Simulated Theoretical
Variance 0.649 0.625
Standard Deviation 0.806 0.791

Distribution

Finally, we find the 95% confidence intervals for both the simulated and theoretical values of the mean using the following formula: \[C.I_{95\%} = \mu \pm 1.96 * \frac{SD}{\sqrt n},\]

where \(1.96\) is the 0.975 quantile of a normal distribution, \(SD\) is the standard deviation and \(n\) is the number of observations.

sim_ci95 <- round(mean(sim_mean) + c(-1, 1) * 1.96 *(sim_sd) / sqrt(n) , 3)
teo_ci95 <- round(teo_mean + c(-1, 1) * 1.96 *(teo_sd) / sqrt(n) , 3)

The 95% confidence intervals are:
* Simulation: [4.8, 5.299]
* Theoretical: [4.755, 5.245]

For the final part, we take the distribution shown above, but convert the frequency to density. In addition, with the dnorm() we create density values of a normal distribution that spans the same range as the simulated. Besides, this the density plot is drawn using the simulated data. Just like the histogram above, the red lines show the mean and density of a normal distribution, and blue lines show the same parameters for the simulated means.
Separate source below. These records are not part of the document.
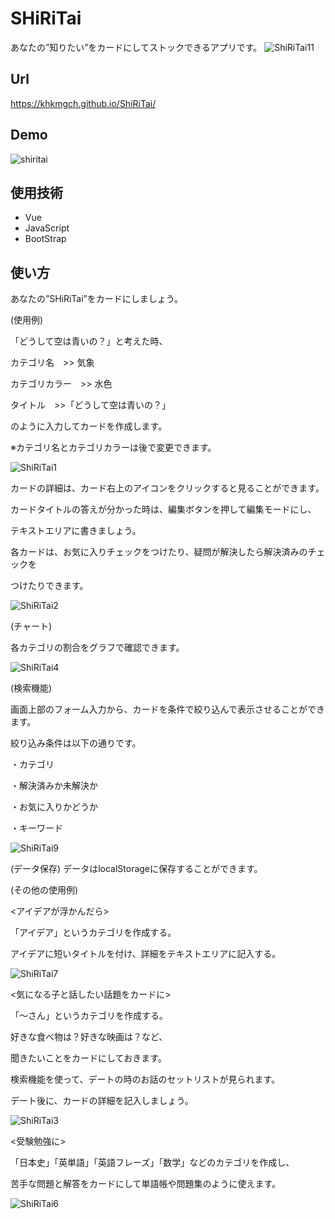 # SHiRiTai

あなたの”知りたい”をカードにしてストックできるアプリです。
![ShiRiTai11](https://user-images.githubusercontent.com/101968115/174439987-2ed2faae-e13c-4d11-8f07-8eac2c80017e.png)


## Url
https://khkmgch.github.io/ShiRiTai/

## Demo
![shiritai](https://github.com/khkmgch/ShiRiTai/assets/101968115/8c63d517-26ba-4768-ae35-5eae2e22d57f)

## 使用技術
- Vue
- JavaScript
- BootStrap
## 使い方
あなたの”SHiRiTai”をカードにしましょう。

(使用例)　

「どうして空は青いの？」と考えた時、

カテゴリ名　>> 気象

カテゴリカラー　>> 水色

タイトル　>>「どうして空は青いの？」

のように入力してカードを作成します。

※カテゴリ名とカテゴリカラーは後で変更できます。

![ShiRiTai1](https://user-images.githubusercontent.com/101968115/174439475-648e2419-9add-498d-aa4f-577f30e64a87.png)



カードの詳細は、カード右上のアイコンをクリックすると見ることができます。

カードタイトルの答えが分かった時は、編集ボタンを押して編集モードにし、

テキストエリアに書きましょう。

各カードは、お気に入りチェックをつけたり、疑問が解決したら解決済みのチェックを

つけたりできます。

![ShiRiTai2](https://user-images.githubusercontent.com/101968115/174439503-68f02679-8569-47c3-a08f-1a09e5681e80.png)



(チャート)

各カテゴリの割合をグラフで確認できます。


![ShiRiTai4](https://user-images.githubusercontent.com/101968115/174440031-25f7da88-c6f2-4f66-a437-1054ec65a297.png)



(検索機能)

画面上部のフォーム入力から、カードを条件で絞り込んで表示させることができます。

絞り込み条件は以下の通りです。

・カテゴリ

・解決済みか未解決か

・お気に入りかどうか

・キーワード

![ShiRiTai9](https://user-images.githubusercontent.com/101968115/174439772-6f901599-750b-4f9d-b34d-a2836165fa0c.png)

(データ保存)
データはlocalStorageに保存することができます。

(その他の使用例)

<アイデアが浮かんだら>

「アイデア」というカテゴリを作成する。

アイデアに短いタイトルを付け、詳細をテキストエリアに記入する。

![ShiRiTai7](https://user-images.githubusercontent.com/101968115/174439718-f2e5168d-eb80-40af-a656-4016d0e9c8fa.png)


<気になる子と話したい話題をカードに>

「～さん」というカテゴリを作成する。

好きな食べ物は？好きな映画は？など、

聞きたいことをカードにしておきます。

検索機能を使って、デートの時のお話のセットリストが見られます。

デート後に、カードの詳細を記入しましょう。

![ShiRiTai3](https://user-images.githubusercontent.com/101968115/174439533-8f7f67f4-405c-4e2b-b0f9-97d4afde6c1c.png)

<受験勉強に>

「日本史」「英単語」「英語フレーズ」「数学」などのカテゴリを作成し、

苦手な問題と解答をカードにして単語帳や問題集のように使えます。

![ShiRiTai6](https://user-images.githubusercontent.com/101968115/174439616-058eb6d1-4ad8-4df9-b9a8-ba92cffd932c.png)


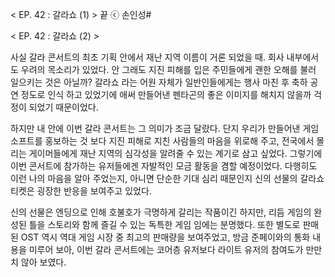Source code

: < EP. 42 : 갈라쇼 (1) > 끝
ⓒ 손인성#

< EP. 42 : 갈라쇼 (2) >

사실 갈라 콘서트의 최초 기획 안에서 재난 지역 이름이 거론 되었을 때. 회사 내부에서도 우려의 목소리가 있었다. 
안 그래도 지진 피해를 입은 주민들에게 괜한 오해를 불러 일으키는 것은 아닐까? 
갈라쇼 라는 어원 자체가 일반인들에게는 행사 마친 후 축하 공연 정도로 인식 하고 있었기에 애써 만들어낸 펜타곤의 좋은 이미지를 해치지 않을까 걱정이 되었기 때문이었다. 

하지만 내 안에 이번 갈라 콘서트는 그 의미가 조금 달랐다. 
단지 우리가 만들어낸 게임 소프트를 홍보하는 것 보다 지진 피해로 지친 사람들의 마음을 위로해 주고, 전국에서 몰리는 게이머들에게 재난 지역의 심각성을 알려줄 수 있는 계기로 삼고 싶었다. 
그렇기에 이번 콘서트에 참가하는 유저들에겐 자발적인 모금 활동을 겸할 예정이었다. 
다행히도 이런 나의 마음을 알아 주었는지, 아니면 단순한 기대 심리 때문인지 신의 선물의 갈라쇼 티켓은 굉장한 반응을 보여주고 있었다. 

신의 선물은 엔딩으로 인해 호불호가 극명하게 갈리는 작품이긴 하지만, 리듬 게임의 완성된 틀을 스토리와 함께 즐길 수 있는 독특한 게임 임에는 분명했다. 
또한 별도로 판매된 OST 역시 역대 게임 시장 중 최고의 판매량을 보여주었고, 방금 준페이와의 통화 내용을 미루어 보아, 이번 갈라 콘서트에는 코어층 유저보다 라이트 유저의 참여도가 만만치 않아 보였다.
norm_x <- seq(min(sim_mean), max(sim_mean), 0.01)
sim_normal <- dnorm(norm_x, mean = teo_mean, sd = teo_sd)

ggplot() + 
  #Density histogram plot
  geom_histogram(aes(x = sim_mean, y = ..density..), color = 'gray', fill = 'lightgrey') +
  
  #Simulated and theoretical means
  geom_vline(aes(xintercept = teo_mean), color = 'red4', size = 1) +
  geom_vline(aes(xintercept = mean(sim_mean)), color = 'blue4', size = 1) +
  
  #Simulated and normal distribution density plots
  geom_density(aes(x = sim_mean), color = "blue3", size = 1) +
  geom_line(aes(x = norm_x, y = sim_normal), color = "red3", size = 1) +
  
  #95% Confidence intervals
  geom_vline(aes(xintercept = sim_ci95), color = 'red4', size = 1, linetype = 2) +
  geom_vline(aes(xintercept = teo_ci95), color = 'blue4', size = 1, linetype = 2) +
  
  labs(x = 'Mean', y = 'Density') +
  theme_cowplot()

As shown in this plot, it is possible to see that the distribution of the means of the simulated exponential distributions is close to a normal distribution. Nonetheless, more simulations or more values per simulation are necessary to make it closer to the normal distribution. Notice the 95% confidence intervals in dashed lines.